■ Work to be completed
Every line of the listing that contains the word "little" is to be copied out.

===== Recorded data

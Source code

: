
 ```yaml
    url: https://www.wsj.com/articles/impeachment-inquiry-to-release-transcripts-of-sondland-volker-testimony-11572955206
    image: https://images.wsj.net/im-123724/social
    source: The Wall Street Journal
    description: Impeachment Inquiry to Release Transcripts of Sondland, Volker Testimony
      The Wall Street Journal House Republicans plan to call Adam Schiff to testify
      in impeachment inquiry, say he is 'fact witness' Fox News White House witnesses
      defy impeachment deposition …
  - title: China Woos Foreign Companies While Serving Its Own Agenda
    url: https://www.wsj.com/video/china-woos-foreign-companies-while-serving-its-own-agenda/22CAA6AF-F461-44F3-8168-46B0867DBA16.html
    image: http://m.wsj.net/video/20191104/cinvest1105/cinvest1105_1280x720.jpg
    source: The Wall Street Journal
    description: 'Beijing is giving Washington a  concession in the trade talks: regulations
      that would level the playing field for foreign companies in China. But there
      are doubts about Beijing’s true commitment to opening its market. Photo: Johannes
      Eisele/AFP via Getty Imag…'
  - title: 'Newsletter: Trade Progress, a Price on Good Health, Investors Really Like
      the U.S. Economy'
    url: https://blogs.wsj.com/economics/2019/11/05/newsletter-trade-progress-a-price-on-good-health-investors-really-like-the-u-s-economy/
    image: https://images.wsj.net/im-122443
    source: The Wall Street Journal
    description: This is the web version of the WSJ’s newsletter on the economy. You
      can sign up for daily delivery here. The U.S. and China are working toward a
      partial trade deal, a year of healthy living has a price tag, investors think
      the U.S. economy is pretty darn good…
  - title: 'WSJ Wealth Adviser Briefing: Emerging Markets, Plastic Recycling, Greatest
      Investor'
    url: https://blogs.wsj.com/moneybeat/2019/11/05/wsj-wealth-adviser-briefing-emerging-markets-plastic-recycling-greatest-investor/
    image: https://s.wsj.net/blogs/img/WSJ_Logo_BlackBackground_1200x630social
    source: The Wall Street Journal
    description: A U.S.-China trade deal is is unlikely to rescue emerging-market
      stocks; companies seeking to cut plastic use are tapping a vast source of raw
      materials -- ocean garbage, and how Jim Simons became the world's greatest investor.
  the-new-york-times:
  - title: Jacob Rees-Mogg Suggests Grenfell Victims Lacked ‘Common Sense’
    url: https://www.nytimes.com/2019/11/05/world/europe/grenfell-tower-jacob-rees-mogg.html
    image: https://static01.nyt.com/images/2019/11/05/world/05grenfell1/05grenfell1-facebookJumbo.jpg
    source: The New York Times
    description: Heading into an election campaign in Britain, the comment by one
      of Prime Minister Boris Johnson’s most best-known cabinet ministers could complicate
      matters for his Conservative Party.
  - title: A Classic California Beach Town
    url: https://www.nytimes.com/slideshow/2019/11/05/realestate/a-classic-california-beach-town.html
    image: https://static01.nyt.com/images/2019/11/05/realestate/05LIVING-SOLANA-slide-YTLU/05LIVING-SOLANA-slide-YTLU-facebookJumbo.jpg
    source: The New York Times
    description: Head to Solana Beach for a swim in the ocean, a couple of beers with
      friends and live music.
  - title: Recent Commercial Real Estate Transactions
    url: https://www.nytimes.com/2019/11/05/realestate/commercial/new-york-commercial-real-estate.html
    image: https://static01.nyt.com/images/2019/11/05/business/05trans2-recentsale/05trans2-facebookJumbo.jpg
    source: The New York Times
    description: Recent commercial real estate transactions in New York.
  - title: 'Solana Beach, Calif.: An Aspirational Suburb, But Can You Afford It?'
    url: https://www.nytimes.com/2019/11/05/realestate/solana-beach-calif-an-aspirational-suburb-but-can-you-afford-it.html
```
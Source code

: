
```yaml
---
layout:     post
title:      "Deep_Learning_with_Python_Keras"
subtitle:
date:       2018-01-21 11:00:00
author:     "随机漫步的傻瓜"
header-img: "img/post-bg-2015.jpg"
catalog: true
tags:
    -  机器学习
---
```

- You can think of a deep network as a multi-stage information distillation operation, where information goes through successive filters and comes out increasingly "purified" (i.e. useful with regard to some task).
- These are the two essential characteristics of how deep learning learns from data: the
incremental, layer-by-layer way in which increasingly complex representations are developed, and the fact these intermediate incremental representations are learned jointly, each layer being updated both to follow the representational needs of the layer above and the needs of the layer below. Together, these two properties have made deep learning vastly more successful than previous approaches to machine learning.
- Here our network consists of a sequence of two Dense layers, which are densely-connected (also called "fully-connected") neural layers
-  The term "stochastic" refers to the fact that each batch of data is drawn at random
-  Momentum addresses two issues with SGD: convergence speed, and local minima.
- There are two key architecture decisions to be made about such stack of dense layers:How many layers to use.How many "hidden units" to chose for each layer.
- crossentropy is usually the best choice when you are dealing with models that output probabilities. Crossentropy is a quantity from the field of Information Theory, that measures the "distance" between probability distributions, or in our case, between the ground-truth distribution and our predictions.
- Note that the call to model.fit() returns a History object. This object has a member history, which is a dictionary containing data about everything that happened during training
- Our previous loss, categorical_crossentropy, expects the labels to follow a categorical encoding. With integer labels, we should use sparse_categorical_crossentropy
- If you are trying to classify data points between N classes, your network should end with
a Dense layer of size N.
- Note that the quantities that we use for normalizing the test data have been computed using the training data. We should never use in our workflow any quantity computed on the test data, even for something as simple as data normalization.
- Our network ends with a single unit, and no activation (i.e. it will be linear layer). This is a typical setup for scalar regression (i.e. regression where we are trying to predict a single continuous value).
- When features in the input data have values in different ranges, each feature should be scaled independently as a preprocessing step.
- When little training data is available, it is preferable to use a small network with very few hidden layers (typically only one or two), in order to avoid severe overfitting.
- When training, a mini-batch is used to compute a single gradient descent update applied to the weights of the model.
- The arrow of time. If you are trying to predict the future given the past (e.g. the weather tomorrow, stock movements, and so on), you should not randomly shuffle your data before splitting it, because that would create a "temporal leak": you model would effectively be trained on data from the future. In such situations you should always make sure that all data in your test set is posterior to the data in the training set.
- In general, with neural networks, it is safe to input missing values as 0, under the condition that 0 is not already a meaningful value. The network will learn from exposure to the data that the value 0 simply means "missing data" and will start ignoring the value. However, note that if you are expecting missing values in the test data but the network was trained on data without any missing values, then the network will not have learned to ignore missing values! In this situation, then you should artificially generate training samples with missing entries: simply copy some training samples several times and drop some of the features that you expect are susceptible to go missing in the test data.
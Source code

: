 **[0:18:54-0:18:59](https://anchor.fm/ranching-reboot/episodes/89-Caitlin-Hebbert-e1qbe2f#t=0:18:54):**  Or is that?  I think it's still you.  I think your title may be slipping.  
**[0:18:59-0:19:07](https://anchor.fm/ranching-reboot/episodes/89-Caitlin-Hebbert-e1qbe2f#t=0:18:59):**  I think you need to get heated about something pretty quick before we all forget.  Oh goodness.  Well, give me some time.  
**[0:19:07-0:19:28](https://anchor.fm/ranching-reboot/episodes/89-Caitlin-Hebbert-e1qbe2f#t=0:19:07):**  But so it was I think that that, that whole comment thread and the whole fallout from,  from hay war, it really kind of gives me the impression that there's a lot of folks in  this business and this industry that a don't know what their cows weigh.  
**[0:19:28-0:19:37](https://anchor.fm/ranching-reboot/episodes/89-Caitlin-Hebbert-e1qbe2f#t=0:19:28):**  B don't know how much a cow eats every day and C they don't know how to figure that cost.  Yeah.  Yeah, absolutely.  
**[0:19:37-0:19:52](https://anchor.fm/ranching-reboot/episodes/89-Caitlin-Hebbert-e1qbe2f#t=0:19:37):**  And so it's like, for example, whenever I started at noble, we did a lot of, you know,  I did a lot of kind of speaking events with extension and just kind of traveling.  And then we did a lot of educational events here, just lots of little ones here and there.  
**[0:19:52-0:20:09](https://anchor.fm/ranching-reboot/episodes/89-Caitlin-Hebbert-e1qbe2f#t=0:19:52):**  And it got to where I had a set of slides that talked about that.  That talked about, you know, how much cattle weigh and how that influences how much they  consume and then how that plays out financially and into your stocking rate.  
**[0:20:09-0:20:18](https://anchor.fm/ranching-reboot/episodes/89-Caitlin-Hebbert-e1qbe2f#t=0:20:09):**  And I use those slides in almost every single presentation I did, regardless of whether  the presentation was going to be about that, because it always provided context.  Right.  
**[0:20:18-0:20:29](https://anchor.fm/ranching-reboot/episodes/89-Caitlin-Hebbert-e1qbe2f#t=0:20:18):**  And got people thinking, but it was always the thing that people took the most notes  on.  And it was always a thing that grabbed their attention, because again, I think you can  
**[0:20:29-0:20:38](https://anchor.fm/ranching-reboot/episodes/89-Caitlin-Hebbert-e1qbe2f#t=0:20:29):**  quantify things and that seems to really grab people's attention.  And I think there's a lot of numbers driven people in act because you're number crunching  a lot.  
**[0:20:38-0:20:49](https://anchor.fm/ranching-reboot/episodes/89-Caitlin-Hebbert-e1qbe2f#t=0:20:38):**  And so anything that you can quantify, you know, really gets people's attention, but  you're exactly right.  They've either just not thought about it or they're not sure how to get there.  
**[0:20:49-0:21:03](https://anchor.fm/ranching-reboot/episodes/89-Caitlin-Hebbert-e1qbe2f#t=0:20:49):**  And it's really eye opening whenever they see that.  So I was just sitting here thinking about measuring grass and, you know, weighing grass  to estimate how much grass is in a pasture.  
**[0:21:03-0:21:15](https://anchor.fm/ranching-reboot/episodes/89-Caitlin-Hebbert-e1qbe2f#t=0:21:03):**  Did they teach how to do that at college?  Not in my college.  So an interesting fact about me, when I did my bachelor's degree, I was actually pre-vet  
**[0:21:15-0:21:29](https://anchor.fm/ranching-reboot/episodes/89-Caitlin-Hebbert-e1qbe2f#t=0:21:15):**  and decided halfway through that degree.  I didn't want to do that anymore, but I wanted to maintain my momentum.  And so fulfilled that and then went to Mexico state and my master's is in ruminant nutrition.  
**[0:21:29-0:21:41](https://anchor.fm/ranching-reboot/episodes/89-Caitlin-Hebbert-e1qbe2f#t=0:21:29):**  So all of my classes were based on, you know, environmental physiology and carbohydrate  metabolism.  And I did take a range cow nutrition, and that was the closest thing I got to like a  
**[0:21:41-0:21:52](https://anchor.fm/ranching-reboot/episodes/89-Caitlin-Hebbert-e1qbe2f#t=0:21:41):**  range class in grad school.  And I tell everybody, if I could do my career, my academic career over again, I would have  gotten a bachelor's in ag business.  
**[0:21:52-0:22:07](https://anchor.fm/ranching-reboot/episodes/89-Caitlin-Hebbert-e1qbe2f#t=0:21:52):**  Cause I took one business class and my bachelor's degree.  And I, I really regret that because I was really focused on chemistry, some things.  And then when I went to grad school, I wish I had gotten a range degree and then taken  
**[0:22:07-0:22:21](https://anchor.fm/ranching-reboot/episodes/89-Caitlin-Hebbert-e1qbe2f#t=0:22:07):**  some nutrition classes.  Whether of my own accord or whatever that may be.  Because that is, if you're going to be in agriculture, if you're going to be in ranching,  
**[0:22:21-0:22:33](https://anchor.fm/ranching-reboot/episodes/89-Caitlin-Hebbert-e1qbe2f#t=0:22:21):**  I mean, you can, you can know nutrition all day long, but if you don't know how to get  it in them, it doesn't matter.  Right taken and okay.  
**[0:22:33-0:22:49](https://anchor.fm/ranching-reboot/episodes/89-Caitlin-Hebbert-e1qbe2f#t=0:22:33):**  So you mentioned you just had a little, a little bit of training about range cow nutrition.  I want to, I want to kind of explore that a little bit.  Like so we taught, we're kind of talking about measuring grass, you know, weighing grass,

==========

■ Result of this exercise
- When little training data is available, it is preferable to use a small network with very few hidden layers (typically only one or two), in order to avoid severe overfitting.
**[0:19:37-0:19:52](https://anchor.fm/ranching-reboot/episodes/89-Caitlin-Hebbert-e1qbe2f#t=0:19:37):**  And so it's like, for example, whenever I started at noble, we did a lot of, you know,  I did a lot of kind of speaking events with extension and just kind of traveling.  And then we did a lot of educational events here, just lots of little ones here and there.  
**[0:22:33-0:22:49](https://anchor.fm/ranching-reboot/episodes/89-Caitlin-Hebbert-e1qbe2f#t=0:22:33):**  So you mentioned you just had a little, a little bit of training about range cow nutrition.  I want to, I want to kind of explore that a little bit.  Like so we taught, we're kind of talking about measuring grass, you know, weighing grass,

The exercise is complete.